◆ **BRIEF**
The expected answer is the set of lines in the data below between the line holding "Next step is" and the line holding "data width. Thus", inclusive, written out exactly.

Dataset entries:
══════════

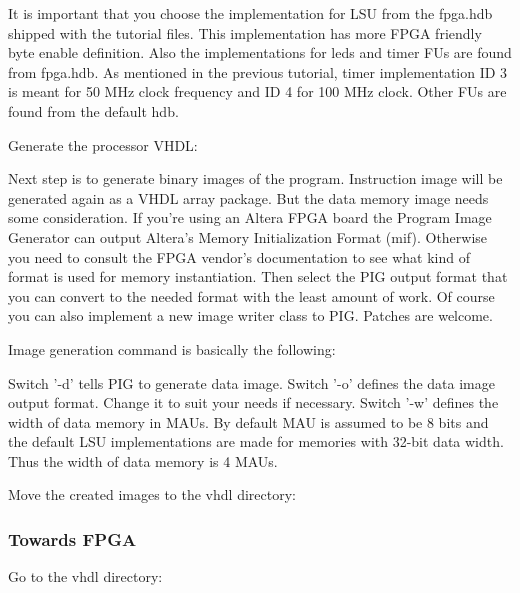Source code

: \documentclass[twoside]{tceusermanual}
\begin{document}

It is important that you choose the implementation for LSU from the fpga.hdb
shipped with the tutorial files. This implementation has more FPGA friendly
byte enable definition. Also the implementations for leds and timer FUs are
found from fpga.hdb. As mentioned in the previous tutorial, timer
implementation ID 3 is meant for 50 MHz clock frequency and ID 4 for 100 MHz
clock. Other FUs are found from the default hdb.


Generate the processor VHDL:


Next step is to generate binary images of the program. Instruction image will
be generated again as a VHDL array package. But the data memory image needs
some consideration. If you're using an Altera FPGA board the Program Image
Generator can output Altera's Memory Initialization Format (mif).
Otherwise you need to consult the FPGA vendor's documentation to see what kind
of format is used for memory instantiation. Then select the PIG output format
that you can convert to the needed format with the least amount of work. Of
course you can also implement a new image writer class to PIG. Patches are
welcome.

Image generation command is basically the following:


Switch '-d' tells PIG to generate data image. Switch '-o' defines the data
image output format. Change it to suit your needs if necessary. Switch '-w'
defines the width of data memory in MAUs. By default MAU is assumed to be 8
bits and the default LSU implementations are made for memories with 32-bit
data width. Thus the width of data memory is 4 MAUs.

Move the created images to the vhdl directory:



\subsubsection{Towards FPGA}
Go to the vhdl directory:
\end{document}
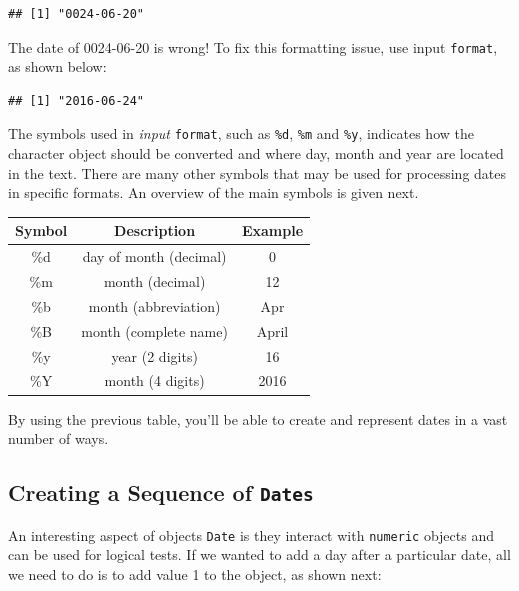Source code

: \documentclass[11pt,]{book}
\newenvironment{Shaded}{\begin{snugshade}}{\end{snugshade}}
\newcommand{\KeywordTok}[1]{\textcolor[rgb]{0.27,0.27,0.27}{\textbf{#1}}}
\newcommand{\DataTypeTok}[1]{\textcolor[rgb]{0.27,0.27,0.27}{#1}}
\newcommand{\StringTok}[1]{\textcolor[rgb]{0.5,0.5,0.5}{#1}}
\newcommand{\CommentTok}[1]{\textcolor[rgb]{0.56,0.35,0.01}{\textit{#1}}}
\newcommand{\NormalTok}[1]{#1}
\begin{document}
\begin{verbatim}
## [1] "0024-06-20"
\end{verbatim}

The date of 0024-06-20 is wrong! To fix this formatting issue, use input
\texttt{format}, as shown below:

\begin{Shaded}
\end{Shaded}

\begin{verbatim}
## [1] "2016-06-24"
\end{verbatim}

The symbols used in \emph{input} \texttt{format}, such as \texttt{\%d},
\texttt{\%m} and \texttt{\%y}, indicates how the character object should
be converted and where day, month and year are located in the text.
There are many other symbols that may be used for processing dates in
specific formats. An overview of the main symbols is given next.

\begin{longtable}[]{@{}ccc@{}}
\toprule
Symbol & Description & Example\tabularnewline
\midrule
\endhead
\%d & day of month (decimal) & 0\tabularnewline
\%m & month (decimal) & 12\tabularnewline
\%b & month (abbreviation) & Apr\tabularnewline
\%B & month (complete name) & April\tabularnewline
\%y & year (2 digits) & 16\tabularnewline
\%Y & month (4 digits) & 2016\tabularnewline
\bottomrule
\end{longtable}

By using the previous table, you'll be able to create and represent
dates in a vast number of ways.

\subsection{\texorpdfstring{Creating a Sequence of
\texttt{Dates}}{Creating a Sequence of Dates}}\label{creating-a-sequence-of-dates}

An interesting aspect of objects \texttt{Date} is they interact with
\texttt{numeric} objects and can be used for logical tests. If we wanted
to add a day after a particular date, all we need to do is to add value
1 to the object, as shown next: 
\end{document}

══════════

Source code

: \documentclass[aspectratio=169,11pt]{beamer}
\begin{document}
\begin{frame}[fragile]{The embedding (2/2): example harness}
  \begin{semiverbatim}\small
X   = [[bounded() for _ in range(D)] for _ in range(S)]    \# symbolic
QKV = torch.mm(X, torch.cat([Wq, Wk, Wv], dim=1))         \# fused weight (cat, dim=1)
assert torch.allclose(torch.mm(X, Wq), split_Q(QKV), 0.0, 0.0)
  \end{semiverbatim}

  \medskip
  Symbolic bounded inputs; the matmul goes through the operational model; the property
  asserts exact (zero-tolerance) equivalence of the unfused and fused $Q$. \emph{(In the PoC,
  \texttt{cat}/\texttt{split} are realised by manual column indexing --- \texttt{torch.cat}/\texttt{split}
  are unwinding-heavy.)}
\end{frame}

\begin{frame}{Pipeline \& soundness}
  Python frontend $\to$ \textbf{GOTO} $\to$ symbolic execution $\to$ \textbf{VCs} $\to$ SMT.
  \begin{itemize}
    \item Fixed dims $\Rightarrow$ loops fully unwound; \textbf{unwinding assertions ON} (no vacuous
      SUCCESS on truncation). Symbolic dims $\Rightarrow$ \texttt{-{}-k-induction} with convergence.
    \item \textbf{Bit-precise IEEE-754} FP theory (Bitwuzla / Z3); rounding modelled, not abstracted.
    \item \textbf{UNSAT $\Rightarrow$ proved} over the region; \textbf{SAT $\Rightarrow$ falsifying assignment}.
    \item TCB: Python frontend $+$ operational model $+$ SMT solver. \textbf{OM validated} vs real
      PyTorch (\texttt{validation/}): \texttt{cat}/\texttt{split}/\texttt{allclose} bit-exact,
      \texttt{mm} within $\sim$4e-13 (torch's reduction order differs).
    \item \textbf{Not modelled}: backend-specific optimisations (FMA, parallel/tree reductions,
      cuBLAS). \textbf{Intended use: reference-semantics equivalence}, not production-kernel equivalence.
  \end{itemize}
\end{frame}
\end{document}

══════════

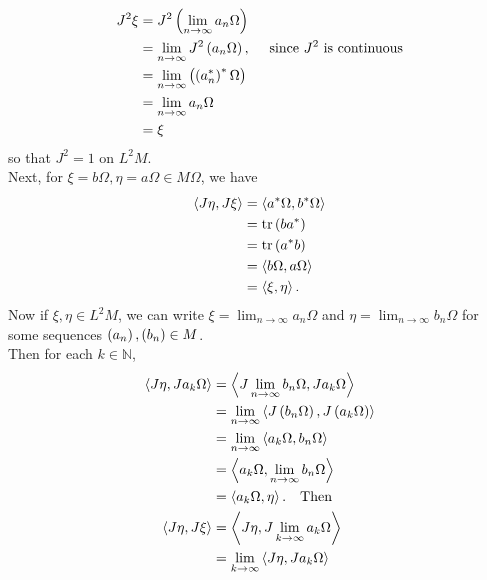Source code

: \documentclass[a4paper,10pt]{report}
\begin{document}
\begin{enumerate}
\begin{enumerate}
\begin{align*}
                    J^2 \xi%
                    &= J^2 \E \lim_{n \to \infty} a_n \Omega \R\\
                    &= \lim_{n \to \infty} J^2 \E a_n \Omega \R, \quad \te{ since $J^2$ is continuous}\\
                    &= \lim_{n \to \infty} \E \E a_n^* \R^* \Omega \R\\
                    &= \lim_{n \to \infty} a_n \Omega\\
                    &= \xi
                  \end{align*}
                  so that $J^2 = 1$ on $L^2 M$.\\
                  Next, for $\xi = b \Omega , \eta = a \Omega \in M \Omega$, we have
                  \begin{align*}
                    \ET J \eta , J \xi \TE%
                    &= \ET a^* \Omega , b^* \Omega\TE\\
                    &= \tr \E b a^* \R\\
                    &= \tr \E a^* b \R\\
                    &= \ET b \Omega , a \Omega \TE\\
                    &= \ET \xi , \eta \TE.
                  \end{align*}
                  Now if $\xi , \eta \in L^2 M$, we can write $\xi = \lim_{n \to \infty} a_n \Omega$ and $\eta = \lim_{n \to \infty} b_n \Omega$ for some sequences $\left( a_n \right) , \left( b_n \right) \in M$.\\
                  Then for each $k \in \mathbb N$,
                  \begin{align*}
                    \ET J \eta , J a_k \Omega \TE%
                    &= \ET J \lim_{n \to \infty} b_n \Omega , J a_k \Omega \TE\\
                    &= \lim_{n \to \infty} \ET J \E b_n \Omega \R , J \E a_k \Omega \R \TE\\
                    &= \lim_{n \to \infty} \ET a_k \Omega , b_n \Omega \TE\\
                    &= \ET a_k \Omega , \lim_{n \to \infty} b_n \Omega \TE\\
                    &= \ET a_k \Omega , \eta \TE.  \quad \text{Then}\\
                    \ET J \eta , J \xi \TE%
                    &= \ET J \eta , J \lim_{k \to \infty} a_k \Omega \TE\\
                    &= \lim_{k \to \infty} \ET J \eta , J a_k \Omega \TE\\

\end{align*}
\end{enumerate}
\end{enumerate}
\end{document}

══════════

◆ **WRITTEN REPLY**
Next step is to generate binary images of the program. Instruction image will
be generated again as a VHDL array package. But the data memory image needs
some consideration. If you're using an Altera FPGA board the Program Image
Generator can output Altera's Memory Initialization Format (mif).
Otherwise you need to consult the FPGA vendor's documentation to see what kind
of format is used for memory instantiation. Then select the PIG output format
that you can convert to the needed format with the least amount of work. Of
course you can also implement a new image writer class to PIG. Patches are
welcome.

Image generation command is basically the following:


Switch '-d' tells PIG to generate data image. Switch '-o' defines the data
image output format. Change it to suit your needs if necessary. Switch '-w'
defines the width of data memory in MAUs. By default MAU is assumed to be 8
bits and the default LSU implementations are made for memories with 32-bit
data width. Thus the width of data memory is 4 MAUs.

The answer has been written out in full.